- **Required action**
Your copy should repeat each record exactly and contain none of the pictures.

Records contained in a dataset
====
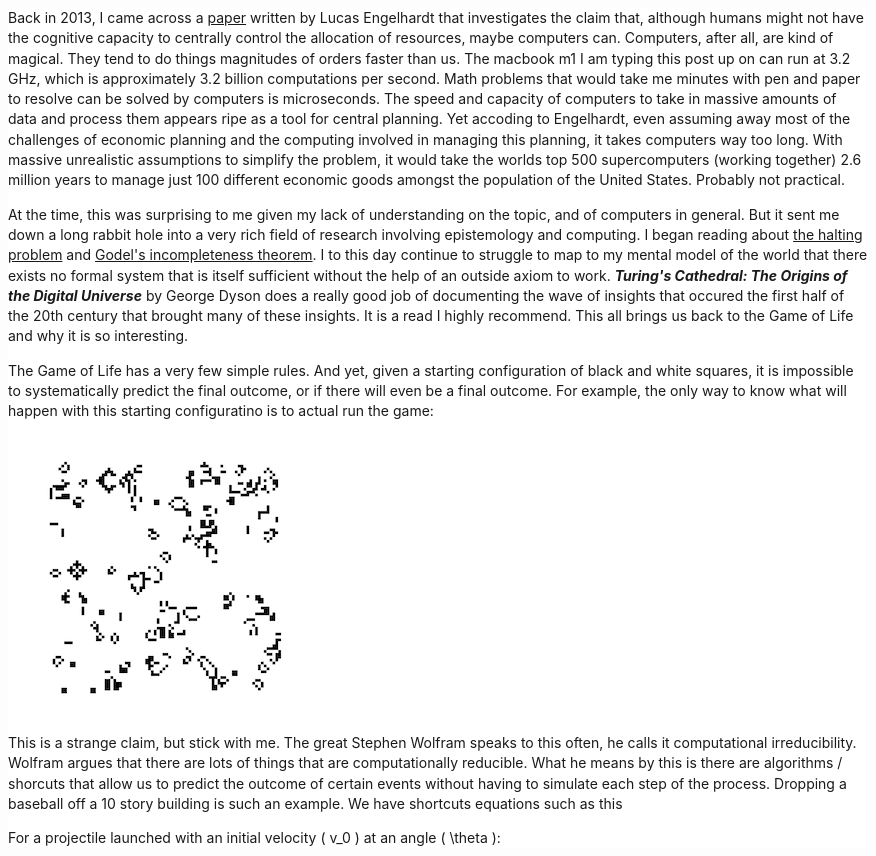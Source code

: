 Back in 2013, I came across a [paper](https://cdn.mises.org/qjae16_2_5.pdf) written by Lucas Engelhardt that investigates the claim that, although humans might not have the cognitive capacity to centrally control the allocation of resources, maybe computers can. Computers, after all, are kind of magical. They tend to do things magnitudes of orders faster than us. The macbook m1 I am typing this post up on can run at 3.2 GHz, which is approximately 3.2 billion computations per second. Math problems that would take me minutes with pen and paper to resolve can be solved by computers is microseconds. The speed and capacity of computers to take in massive amounts of data and process them appears ripe as a tool for central planning. Yet accoding to Engelhardt, even assuming away most of the challenges of economic planning and the computing involved in managing this planning, it takes computers way too long. With massive unrealistic assumptions to simplify the problem, it would take the worlds top 500 supercomputers (working together) 2.6 million years to manage just 100 different economic goods amongst the population of the United States. Probably not practical.

At the time, this was surprising to me given my lack of understanding on the topic, and of computers in general. But it sent me down a long rabbit hole into a very rich field of research involving epistemology and computing. I began reading about [the halting problem](https://en.wikipedia.org/wiki/Halting_problem) and [Godel's incompleteness theorem](https://en.wikipedia.org/wiki/Gödel%27s_incompleteness_theorems). I to this day continue to struggle to map to my mental model of the world that there exists no formal system that is itself sufficient without the help of an outside axiom to work. ***Turing's Cathedral: The Origins of the Digital Universe*** by George Dyson does a really good job of documenting the wave of insights that occured the first half of the 20th century that brought many of these insights. It is a read I highly recommend. This all brings us back to the Game of Life and why it is so interesting. 

The Game of Life has a very few simple rules. And yet, given a starting configuration of black and white squares, it is impossible to systematically predict the final outcome, or if there will even be a final outcome. For example, the only way to know what will happen with this starting configuratino is to actual run the game:

![Game Of Life](GOL-start.png "Game of Life")

This is a strange claim, but stick with me. The great Stephen Wolfram speaks to this often, he calls it computational irreducibility. Wolfram argues that there are lots of things that are computationally reducible. What he means by this is there are algorithms / shorcuts that allow us to predict the outcome of certain events without having to simulate each step of the process. Dropping a baseball off a 10 story building is such an example. We have shortcuts equations such as this

For a projectile launched with an initial velocity \( v_0 \) at an angle \( \theta \):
====
- **Output**
Source code

: Back in 2013, I came across a [paper](https://cdn.mises.org/qjae16_2_5.pdf) written by Lucas Engelhardt that investigates the claim that, although humans might not have the cognitive capacity to centrally control the allocation of resources, maybe computers can. Computers, after all, are kind of magical. They tend to do things magnitudes of orders faster than us. The macbook m1 I am typing this post up on can run at 3.2 GHz, which is approximately 3.2 billion computations per second. Math problems that would take me minutes with pen and paper to resolve can be solved by computers is microseconds. The speed and capacity of computers to take in massive amounts of data and process them appears ripe as a tool for central planning. Yet accoding to Engelhardt, even assuming away most of the challenges of economic planning and the computing involved in managing this planning, it takes computers way too long. With massive unrealistic assumptions to simplify the problem, it would take the worlds top 500 supercomputers (working together) 2.6 million years to manage just 100 different economic goods amongst the population of the United States. Probably not practical.

At the time, this was surprising to me given my lack of understanding on the topic, and of computers in general. But it sent me down a long rabbit hole into a very rich field of research involving epistemology and computing. I began reading about [the halting problem](https://en.wikipedia.org/wiki/Halting_problem) and [Godel's incompleteness theorem](https://en.wikipedia.org/wiki/Gödel%27s_incompleteness_theorems). I to this day continue to struggle to map to my mental model of the world that there exists no formal system that is itself sufficient without the help of an outside axiom to work. ***Turing's Cathedral: The Origins of the Digital Universe*** by George Dyson does a really good job of documenting the wave of insights that occured the first half of the 20th century that brought many of these insights. It is a read I highly recommend. This all brings us back to the Game of Life and why it is so interesting. 

The Game of Life has a very few simple rules. And yet, given a starting configuration of black and white squares, it is impossible to systematically predict the final outcome, or if there will even be a final outcome. For example, the only way to know what will happen with this starting configuratino is to actual run the game:

![Game Of Life](GOL-start.png "Game of Life")

This is a strange claim, but stick with me. The great Stephen Wolfram speaks to this often, he calls it computational irreducibility. Wolfram argues that there are lots of things that are computationally reducible. What he means by this is there are algorithms / shorcuts that allow us to predict the outcome of certain events without having to simulate each step of the process. Dropping a baseball off a 10 story building is such an example. We have shortcuts equations such as this

For a projectile launched with an initial velocity \( v_0 \) at an angle \( \theta \):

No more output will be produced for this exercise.